Right now he’s making Dems look like complete chumps. Pride alone ought to be reason enough to deep-six his chairmanships.
Person of Choler
MikeJ, Actually I would like to see reform of the health care mess, but I would like to have the reforming done in a straightforward, understandable, and transparent manner.
By the way, I think that governments SET drug prices, they don’t feel the need to negotiate.
ksmiami
Tell him if he doesn’t support HCR that they will strip him of his chairmanships, then take him to the woodshed with Rahm and Axelrod and see who comes out more bruised. Lieberman wants to be a vindictive little prick, fine, PUNISH HIM. I hate that little man.
JenJen
@kay: Indeed. Ezra Klein is shrill:
Pretty much.
kay
@Brien Jackson:
I think Ezra is probably as invested in health care reform as any Senator, at this point. I’m completely sympathetic to his losing patience, and I was pleased to see him get so….frank. I’ve really enjoyed reading him through this whole ordeal. I wish he was on television more, because he’s so familiar with the progress and process.
kay
@JenJen:
Isn’t that great? If you’re pissing him off, you’re really bad news.
Michael D.
I predict that Joe Lieberman will lose his chairmanship of the Homeland Security Committee if he opposes the Democrats.
Er…
LOL.
JenJen
@Michael D.: Exactly. Maybe just a strongly-worded letter will do.

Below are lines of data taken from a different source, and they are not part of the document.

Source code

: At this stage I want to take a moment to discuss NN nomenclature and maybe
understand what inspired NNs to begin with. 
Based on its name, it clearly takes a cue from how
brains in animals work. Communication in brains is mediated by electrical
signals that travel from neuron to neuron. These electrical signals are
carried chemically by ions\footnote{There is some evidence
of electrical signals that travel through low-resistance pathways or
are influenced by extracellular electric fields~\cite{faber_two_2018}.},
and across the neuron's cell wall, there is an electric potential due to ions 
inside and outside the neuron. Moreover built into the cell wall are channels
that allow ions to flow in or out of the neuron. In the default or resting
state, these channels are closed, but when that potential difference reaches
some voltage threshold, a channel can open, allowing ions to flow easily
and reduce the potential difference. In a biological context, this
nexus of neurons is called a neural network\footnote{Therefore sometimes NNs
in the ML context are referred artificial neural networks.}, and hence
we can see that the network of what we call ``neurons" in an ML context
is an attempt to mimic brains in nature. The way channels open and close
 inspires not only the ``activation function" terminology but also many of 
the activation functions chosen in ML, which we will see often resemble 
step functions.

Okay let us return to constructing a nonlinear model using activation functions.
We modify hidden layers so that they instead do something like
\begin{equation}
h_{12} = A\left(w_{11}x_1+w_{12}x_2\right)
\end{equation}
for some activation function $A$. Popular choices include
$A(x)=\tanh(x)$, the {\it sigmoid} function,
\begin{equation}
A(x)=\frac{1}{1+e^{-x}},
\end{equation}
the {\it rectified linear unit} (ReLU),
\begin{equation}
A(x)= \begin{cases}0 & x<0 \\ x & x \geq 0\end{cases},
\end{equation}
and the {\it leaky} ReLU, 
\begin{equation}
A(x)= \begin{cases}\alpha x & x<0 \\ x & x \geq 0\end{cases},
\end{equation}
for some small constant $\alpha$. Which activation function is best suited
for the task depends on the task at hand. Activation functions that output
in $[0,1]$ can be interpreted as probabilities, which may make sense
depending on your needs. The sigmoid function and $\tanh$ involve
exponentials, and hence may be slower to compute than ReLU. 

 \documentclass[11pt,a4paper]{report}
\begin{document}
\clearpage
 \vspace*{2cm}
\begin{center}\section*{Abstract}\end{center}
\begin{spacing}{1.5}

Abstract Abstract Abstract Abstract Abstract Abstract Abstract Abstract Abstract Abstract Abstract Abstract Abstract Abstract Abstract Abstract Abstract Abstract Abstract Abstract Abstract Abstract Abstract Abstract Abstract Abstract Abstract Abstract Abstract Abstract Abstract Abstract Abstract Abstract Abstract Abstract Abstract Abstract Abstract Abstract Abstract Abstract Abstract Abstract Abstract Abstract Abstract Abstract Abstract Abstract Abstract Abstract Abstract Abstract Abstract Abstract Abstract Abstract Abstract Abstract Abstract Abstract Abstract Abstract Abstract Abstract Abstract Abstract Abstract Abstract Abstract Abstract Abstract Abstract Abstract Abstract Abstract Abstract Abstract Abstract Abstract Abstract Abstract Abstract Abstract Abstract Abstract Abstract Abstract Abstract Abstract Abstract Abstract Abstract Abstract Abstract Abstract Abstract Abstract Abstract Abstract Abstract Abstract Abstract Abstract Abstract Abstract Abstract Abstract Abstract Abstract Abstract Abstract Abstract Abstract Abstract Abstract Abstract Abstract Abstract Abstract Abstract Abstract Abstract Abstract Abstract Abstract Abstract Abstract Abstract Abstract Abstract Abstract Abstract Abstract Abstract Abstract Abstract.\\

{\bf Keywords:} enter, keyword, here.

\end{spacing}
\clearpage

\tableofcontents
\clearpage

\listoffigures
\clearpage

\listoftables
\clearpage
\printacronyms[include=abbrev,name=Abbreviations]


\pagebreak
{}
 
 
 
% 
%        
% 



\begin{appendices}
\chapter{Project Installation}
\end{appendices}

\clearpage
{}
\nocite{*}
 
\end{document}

ETA: Don’t miss Yglesias’ take on Lieberman here.
SpotWeld
In CT.. he needs the union vote.
He was able to get some support from there with his work on the BRAC and keeping the Groton sub-base open (at least he campaigned heavily on that.)
In short, in CT, he has to win on the local issues. He comes off as really dishwater on the national level.
Jay C
@Person of Choler:
“Opacity” of the HCR drafting process? AYFKM? The biggest problem with trying to get any substantive reform through Congress (well, the Senate mainly) hasn’t been the opacity of the process but the transparency! Every single step of every part of every proposal has been exposed to “debate” – i.e., subject to as much obstructionism as its opponents can muster, and publicize for as long as they can. Whether it’s from ideology or just obstructionism for obstruction’s sake (as with most Republicans) – or for whatever dickwad reasons dickwads like Joe Lieberman can fabricate – the whole process has been (openly, publicly) laid out for the public to scrutinize – regardless of the complexity of the final bill.
Several things about the HCR debate have been “opaque” – mainly the details of who is getting paid-off by whom to derail it – but the “process” isn’t one of them.
jwb
Given that the senate leadership claims to be “stunned” by Lieberman’s threats yesterday, I would say that we are about to see the Dems strategy for containing him. Seriously, even if they thought he could be won over, the leadership had to recognize that there was at least a 50% chance (if not greater) that he would behave this way, so I would think that they already have a contingency plan in place. (And if they don’t have a contingency plan, then the entire Democratic leadership in the Senate should be thrown out for incompetence.)
Napoleon
@JenJen:
Nah, I bet he gets nothing worse then an invite to the DSCC holiday party.
@kay:
On a similar note I really like what he had to say about Conrad last week (maybe the week before). It was a coda to the interview he did with him several weeks ago the sum and substance of which was although Conrad seems to think the Republicans dealt with him and Baucus in good faith on HCR, and Ezra thinks he is being honest in what he thinks, Ezra thinks he is too close to the situation to really see the Senate/Republicans for what it is/who they are.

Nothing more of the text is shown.